** Opening SUPPLIED RECORDS block **

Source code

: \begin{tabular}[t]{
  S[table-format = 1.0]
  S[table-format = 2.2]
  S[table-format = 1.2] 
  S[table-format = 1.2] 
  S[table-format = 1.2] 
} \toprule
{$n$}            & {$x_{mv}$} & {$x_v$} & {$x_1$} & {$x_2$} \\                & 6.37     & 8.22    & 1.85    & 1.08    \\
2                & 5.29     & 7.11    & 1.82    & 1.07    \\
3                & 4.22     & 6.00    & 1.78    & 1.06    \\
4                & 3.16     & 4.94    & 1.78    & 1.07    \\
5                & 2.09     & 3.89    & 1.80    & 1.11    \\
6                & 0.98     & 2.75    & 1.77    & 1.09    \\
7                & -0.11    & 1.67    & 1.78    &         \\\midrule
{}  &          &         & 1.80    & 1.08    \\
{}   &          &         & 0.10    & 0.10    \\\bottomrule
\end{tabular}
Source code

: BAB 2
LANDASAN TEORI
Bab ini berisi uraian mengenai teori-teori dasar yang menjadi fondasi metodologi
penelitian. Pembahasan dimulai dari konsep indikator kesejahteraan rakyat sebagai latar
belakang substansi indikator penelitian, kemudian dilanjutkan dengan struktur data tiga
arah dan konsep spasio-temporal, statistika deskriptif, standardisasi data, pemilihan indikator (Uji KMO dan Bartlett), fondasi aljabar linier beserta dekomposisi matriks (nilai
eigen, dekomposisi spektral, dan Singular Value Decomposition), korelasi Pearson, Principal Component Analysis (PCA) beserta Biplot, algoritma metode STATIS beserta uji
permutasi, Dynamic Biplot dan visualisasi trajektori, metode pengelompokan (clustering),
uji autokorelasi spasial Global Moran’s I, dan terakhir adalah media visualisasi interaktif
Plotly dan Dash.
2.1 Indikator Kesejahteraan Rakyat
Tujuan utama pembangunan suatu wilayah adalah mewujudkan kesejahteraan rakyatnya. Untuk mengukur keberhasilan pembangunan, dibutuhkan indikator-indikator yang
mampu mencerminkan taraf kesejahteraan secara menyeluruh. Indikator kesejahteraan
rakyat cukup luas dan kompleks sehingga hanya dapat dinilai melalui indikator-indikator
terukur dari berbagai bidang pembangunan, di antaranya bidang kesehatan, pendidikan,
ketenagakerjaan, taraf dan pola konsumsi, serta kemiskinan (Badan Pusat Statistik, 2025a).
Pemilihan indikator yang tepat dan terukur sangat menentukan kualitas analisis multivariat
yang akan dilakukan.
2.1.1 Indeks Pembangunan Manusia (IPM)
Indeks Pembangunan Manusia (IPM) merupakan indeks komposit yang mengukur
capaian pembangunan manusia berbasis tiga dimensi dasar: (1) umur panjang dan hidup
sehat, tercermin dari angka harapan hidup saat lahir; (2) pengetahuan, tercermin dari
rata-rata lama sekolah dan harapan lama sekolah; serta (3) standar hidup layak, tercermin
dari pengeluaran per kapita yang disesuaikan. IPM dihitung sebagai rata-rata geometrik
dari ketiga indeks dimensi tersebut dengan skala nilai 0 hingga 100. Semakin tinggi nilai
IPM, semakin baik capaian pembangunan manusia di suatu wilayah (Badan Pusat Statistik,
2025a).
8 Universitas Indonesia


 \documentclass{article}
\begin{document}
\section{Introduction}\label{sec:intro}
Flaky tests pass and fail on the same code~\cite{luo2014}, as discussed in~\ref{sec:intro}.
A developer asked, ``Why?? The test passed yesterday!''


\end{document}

** Closing SUPPLIED RECORDS block **
** Opening SUPPLIED RECORDS block **

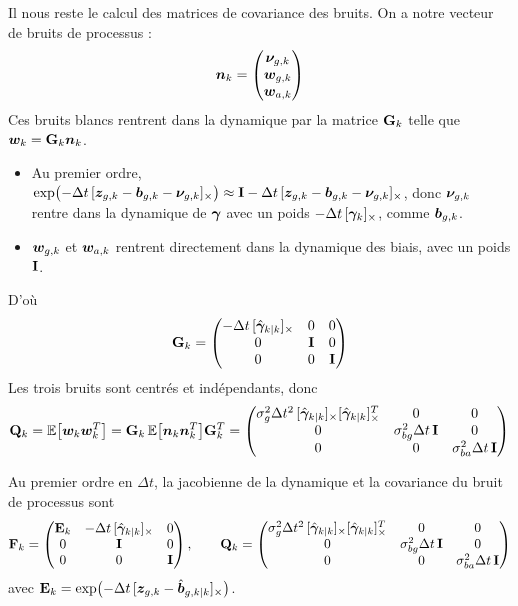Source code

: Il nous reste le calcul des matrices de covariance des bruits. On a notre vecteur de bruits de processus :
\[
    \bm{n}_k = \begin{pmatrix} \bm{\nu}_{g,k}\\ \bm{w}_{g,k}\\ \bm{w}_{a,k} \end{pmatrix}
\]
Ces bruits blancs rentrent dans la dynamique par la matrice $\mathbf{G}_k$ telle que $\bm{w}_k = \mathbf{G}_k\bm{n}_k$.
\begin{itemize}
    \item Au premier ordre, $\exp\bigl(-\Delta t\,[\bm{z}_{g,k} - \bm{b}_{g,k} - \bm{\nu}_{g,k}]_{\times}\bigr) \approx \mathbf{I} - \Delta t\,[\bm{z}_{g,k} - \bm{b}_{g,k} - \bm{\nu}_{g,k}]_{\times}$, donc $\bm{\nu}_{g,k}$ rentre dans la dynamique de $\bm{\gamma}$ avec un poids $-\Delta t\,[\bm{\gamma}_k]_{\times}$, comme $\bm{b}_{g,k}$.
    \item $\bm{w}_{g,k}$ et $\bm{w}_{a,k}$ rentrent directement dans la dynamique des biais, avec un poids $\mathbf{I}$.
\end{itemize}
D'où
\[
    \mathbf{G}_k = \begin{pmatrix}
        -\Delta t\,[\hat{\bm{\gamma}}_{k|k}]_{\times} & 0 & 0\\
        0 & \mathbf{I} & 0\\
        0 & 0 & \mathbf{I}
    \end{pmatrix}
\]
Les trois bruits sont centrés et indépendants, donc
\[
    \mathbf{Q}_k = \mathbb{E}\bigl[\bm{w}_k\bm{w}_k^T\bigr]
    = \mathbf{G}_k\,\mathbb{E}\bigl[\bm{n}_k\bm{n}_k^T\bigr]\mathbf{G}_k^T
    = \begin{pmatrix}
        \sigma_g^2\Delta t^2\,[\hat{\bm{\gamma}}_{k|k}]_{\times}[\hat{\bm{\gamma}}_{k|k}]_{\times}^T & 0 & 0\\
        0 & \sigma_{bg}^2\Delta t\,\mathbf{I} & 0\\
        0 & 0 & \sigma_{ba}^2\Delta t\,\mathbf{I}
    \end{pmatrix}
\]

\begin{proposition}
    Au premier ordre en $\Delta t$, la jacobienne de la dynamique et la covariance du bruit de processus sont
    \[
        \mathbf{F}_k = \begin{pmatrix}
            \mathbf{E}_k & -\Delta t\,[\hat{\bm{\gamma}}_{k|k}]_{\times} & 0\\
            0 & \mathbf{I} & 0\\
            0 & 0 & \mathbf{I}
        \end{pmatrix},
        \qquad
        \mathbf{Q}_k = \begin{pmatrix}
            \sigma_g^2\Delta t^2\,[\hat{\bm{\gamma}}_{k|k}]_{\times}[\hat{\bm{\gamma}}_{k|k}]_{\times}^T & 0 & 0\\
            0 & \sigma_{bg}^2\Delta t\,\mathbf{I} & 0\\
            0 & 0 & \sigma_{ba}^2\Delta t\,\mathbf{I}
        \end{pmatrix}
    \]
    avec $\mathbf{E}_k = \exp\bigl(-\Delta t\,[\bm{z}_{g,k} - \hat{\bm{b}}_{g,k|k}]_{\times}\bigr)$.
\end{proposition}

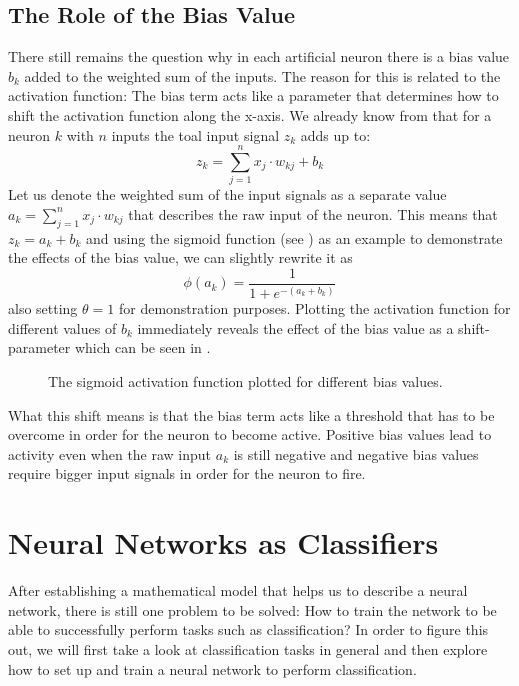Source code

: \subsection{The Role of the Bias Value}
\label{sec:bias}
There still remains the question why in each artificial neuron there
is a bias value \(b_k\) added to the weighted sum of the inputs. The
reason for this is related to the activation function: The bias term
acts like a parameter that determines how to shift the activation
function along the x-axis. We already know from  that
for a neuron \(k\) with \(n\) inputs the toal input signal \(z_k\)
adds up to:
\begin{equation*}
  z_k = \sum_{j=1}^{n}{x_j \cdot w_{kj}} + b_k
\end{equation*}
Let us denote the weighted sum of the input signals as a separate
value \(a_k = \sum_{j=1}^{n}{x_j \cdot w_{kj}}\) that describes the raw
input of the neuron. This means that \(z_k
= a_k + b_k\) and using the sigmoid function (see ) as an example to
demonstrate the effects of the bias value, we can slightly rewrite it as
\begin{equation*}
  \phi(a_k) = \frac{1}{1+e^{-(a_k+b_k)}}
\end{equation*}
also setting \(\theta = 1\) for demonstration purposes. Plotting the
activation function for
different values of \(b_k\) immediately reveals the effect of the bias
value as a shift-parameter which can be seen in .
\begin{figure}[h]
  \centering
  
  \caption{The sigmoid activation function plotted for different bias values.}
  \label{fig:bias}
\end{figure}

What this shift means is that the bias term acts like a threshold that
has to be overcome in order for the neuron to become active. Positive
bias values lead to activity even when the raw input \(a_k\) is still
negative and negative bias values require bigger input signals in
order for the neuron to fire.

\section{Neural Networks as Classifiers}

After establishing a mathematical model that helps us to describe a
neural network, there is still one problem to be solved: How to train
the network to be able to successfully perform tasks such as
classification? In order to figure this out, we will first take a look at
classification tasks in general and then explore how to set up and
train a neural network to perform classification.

** Closing SUPPLIED RECORDS block **

_TASK INSTRUCTIONS:_ In the entries above, find the line with "terukur dari berbagai" and the line with "dari pengeluaran per", then set down exactly those two and every line between them, nothing else.

_FINAL ANSWER:_
terukur dari berbagai bidang pembangunan, di antaranya bidang kesehatan, pendidikan,
ketenagakerjaan, taraf dan pola konsumsi, serta kemiskinan (Badan Pusat Statistik, 2025a).
Pemilihan indikator yang tepat dan terukur sangat menentukan kualitas analisis multivariat
yang akan dilakukan.
2.1.1 Indeks Pembangunan Manusia (IPM)
Indeks Pembangunan Manusia (IPM) merupakan indeks komposit yang mengukur
capaian pembangunan manusia berbasis tiga dimensi dasar: (1) umur panjang dan hidup
sehat, tercermin dari angka harapan hidup saat lahir; (2) pengetahuan, tercermin dari
rata-rata lama sekolah dan harapan lama sekolah; serta (3) standar hidup layak, tercermin
dari pengeluaran per kapita yang disesuaikan. IPM dihitung sebagai rata-rata geometrik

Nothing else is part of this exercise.